Treatment completion rates and toxicity of 5 fractions of adjuvant radiotherapy over one week in elderly breast cancer patients treated with lumpectomy

Introduction

Breast radiotherapy treatment has been progressively more hypofractionated (1,2) reducing daily visits to radiotherapy centres. Sometimes we receive in our radiotherapy departments, patients coming from far away. This is translated into long travelling times being difficult to reach the radiation oncology service.

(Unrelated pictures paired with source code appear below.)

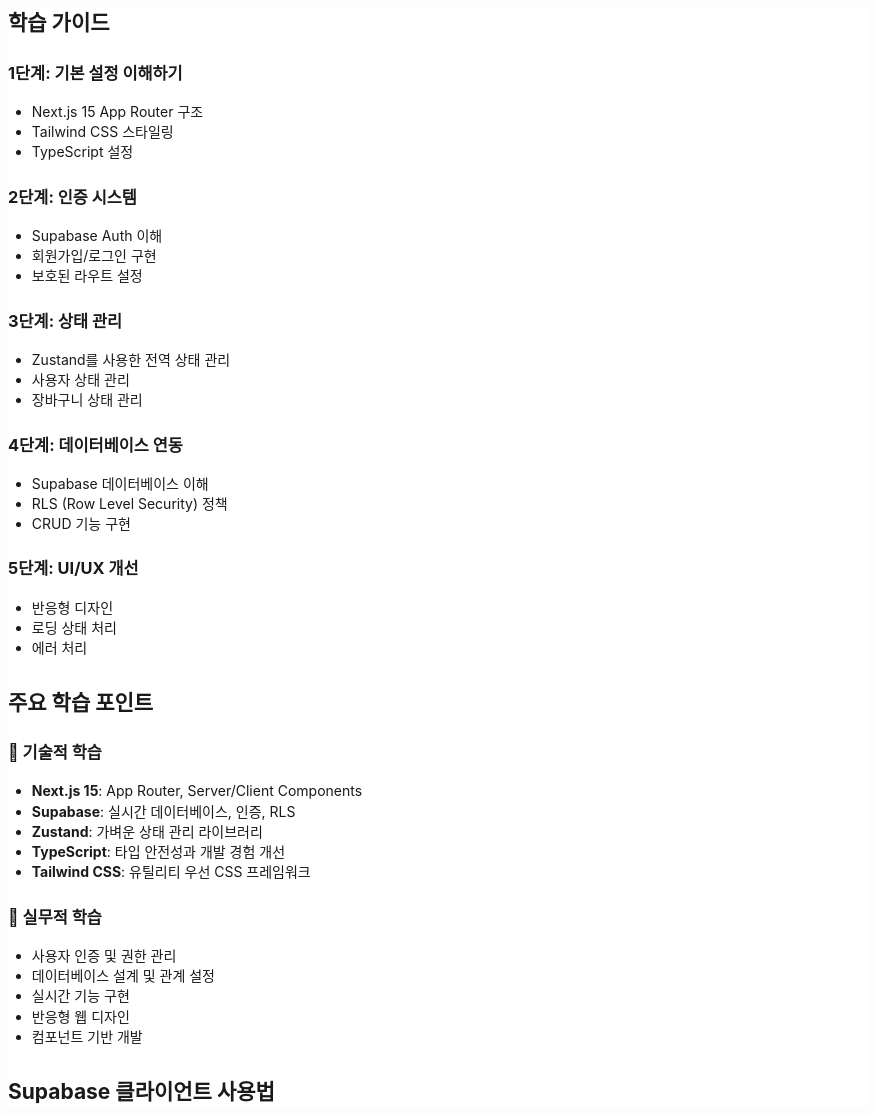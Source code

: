## 학습 가이드

### 1단계: 기본 설정 이해하기

- Next.js 15 App Router 구조
- Tailwind CSS 스타일링
- TypeScript 설정

### 2단계: 인증 시스템

- Supabase Auth 이해
- 회원가입/로그인 구현
- 보호된 라우트 설정

### 3단계: 상태 관리

- Zustand를 사용한 전역 상태 관리
- 사용자 상태 관리
- 장바구니 상태 관리

### 4단계: 데이터베이스 연동

- Supabase 데이터베이스 이해
- RLS (Row Level Security) 정책
- CRUD 기능 구현

### 5단계: UI/UX 개선

- 반응형 디자인
- 로딩 상태 처리
- 에러 처리

## 주요 학습 포인트

### 🔧 기술적 학습

- **Next.js 15**: App Router, Server/Client Components
- **Supabase**: 실시간 데이터베이스, 인증, RLS
- **Zustand**: 가벼운 상태 관리 라이브러리
- **TypeScript**: 타입 안전성과 개발 경험 개선
- **Tailwind CSS**: 유틸리티 우선 CSS 프레임워크

### 🎯 실무적 학습

- 사용자 인증 및 권한 관리
- 데이터베이스 설계 및 관계 설정
- 실시간 기능 구현
- 반응형 웹 디자인
- 컴포넌트 기반 개발

## Supabase 클라이언트 사용법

If we consider patients in the elderly (3), considered as above 65 years old, this situation could be a utopia. Furthermore, is common to explain to this category of patients the relevance of the treatment, because they prefer to be more comfortable at home preserving a good quality of life (4,5) even assuming the cost of a worst outcome. Overall survival is not the objective in many patients and they would benefit more from that increased hypofractionation than younger patients.

In 1981 started a common trend in searching a more and more hypofractionated radiotherapy regime to the breast (6,7). According to that, many trials raised. The rationale was the low α/β ratio of the breast and improvements in treatment delivery.

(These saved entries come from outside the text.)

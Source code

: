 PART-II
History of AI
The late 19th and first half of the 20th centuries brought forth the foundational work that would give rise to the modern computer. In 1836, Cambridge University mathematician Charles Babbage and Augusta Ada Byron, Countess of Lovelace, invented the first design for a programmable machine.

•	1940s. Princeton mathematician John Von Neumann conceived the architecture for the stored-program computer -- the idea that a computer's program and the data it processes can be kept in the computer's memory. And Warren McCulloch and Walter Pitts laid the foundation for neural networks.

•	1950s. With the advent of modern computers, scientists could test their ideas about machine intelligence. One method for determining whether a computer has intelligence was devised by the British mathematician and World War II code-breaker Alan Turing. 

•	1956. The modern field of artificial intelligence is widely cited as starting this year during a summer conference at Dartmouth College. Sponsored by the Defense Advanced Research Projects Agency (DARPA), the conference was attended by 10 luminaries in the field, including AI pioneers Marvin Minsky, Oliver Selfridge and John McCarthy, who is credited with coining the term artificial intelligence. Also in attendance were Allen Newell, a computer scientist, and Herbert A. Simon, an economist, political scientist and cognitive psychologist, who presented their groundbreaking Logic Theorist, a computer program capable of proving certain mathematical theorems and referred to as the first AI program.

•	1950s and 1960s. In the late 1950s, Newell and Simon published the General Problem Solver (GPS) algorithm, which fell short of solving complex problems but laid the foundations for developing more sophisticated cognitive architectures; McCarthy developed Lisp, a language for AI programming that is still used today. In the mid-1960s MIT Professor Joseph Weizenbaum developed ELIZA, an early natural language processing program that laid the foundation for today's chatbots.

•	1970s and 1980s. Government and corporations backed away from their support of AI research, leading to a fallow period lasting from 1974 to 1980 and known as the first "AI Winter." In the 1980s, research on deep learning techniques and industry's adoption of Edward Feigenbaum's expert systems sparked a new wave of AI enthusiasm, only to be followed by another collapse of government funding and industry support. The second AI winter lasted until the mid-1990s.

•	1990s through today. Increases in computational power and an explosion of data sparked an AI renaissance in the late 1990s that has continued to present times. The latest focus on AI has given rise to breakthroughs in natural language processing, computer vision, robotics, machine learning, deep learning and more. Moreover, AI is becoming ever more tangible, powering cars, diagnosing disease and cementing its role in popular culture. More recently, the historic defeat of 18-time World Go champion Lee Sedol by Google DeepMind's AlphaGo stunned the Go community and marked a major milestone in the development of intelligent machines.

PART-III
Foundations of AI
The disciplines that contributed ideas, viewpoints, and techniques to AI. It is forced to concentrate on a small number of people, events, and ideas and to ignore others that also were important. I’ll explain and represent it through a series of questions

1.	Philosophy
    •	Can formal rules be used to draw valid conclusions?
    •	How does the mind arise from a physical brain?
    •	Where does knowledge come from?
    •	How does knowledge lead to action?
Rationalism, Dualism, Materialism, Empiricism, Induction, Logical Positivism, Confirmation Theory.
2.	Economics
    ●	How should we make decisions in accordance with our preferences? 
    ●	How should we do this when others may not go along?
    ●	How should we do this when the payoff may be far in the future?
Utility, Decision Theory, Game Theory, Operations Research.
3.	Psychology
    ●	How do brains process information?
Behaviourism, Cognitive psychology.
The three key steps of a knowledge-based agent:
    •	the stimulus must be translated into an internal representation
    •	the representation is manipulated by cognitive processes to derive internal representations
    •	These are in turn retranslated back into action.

The Yorkshire Breast cancer group run a prospective study (8) with a 4 weeks treatment of 40 Gy in 2.67 Gy per fraction to the breast +/− lymph node area combined with a sequential boost of 15 Gy in 3 Gy per fraction. After 7 years follow up, they showed excellent local control rates and good cosmetic results like other studies did (9,10).

Many studies (8-11) have shown good cosmetic outcomes of 44 Gy in 16 daily fractions after 6.7 years follow up.

The Canada trial (12) in 2002 suggested a more comfortable approach looking for local recurrence as a primary end point and secondary endpoint was cosmesis. After delivering 42.56 Gy in 16 fractions, they conclude that this fractionation would be an acceptable alternative.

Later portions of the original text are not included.